Aside from being Jewish, Levy was a feminist, reputedly a lesbian, a friend of such notables as Oscar Wilde, plus she committed suicide at the young age of 27. (The ideal death age to assure an artist's immortality: Kurt Cobain, Jimi Hendrix, Janis Joplin, Jim Morrison, Brian Jones.)

So then why was Levy unknown and out of print for so long? Some theorize that Jews were offended by Levy's Reuben Sachs, which painted a critical picture of what Levy regarded as the materialism and sexism of Jewish culture.

It's an interesting work, thoughtful and moving and depressing. I suppose to some extent it's because we know the author eventually killed herself. Perhaps for no rational reason, suicide lends "authenticity" to an artist's work, imbuing her work with a pain that reaches across time. Knowing Levy's novels and life story, we wish we could have met and talked with her.

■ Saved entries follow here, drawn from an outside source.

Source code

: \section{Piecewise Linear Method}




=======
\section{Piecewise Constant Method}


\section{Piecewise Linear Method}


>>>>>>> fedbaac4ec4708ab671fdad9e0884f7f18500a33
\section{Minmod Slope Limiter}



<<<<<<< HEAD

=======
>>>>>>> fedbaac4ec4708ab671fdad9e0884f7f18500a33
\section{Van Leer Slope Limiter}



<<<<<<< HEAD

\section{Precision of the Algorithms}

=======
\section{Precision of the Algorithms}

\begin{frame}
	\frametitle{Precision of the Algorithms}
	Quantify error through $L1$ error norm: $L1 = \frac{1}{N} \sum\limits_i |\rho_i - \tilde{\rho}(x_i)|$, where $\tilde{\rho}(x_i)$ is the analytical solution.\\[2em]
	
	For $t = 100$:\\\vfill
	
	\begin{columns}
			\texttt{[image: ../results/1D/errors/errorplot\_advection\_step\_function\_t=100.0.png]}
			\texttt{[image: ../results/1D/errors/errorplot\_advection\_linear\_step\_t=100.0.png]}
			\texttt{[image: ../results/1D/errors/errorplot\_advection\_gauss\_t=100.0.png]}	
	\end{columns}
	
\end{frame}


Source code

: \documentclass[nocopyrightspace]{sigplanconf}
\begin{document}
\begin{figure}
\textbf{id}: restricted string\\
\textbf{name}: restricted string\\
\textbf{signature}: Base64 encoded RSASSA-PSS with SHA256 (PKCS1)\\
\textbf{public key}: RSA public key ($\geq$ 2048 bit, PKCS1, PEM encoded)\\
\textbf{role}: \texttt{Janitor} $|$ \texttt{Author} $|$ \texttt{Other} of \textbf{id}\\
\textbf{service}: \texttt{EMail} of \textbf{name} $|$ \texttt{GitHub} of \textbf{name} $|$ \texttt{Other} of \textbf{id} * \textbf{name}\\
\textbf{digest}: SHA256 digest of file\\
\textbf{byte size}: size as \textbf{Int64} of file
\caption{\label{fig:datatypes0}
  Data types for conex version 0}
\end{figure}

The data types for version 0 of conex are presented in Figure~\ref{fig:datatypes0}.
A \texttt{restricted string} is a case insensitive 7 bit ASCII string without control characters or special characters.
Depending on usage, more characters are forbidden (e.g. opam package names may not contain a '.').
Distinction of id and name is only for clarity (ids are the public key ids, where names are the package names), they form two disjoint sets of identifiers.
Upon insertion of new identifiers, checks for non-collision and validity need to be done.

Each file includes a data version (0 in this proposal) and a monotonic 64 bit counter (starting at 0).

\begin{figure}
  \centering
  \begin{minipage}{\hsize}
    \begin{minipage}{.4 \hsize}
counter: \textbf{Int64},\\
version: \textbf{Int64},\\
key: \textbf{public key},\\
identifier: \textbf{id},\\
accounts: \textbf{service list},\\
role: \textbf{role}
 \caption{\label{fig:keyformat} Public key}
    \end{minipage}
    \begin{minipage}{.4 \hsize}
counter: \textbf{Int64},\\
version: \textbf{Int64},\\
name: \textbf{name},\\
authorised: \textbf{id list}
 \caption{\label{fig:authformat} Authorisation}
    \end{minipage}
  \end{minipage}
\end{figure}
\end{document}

I seem to be on a Victorian binge. Just before Reuben Sachs, I read G.K. Chesterton's The Man Who Was Thursday. Some sharp satirical dialog -- and often insightful -- in what is sometimes called a spy thriller, but is really an absurdist comedy that grows into a Christian allegory. (And since it was published in 1908, it's really Edwardian rather than Victorian.) Chesterton tries to surprise, but as the novel progressed, I saw the twists coming. Even so, its humor and insight makes it worth sticking with to the end.

Then there is George Gissing's New Grub Street. Every writer should read this tale of the 1880s London literary scene. It seems the writer's life in 2007 is very much like that in the 1880s. There's even talk of how modern technology will revolutionize publishing paradigms and liberate authors. In our case, it's publishing-on-demand and the internet; in New Grub Street it's the telegraph, which will supposedly liberate authors from publishers by granting authors independent access to foreign markets. Didn't happen then, not happening now.

New Grub Street is some 560 pages, but I couldn't put it down. Its has literary scams, writers block, sleazy "agents" selling services to authors, struggling artists, cynical hacks, authors who lament readers' shrinking attentions spans, rejection slips, low pay, one author who's stricken with cataracts, another who must rush into a burning building to save the only copy of his recently completed novel, and much else. Plus, a large cast of memorable characters and exciting storylines (at least to other authors; I suppose few readers care that much about whether this or that character will get a rejection slip).

I highly recommend all three of the above books.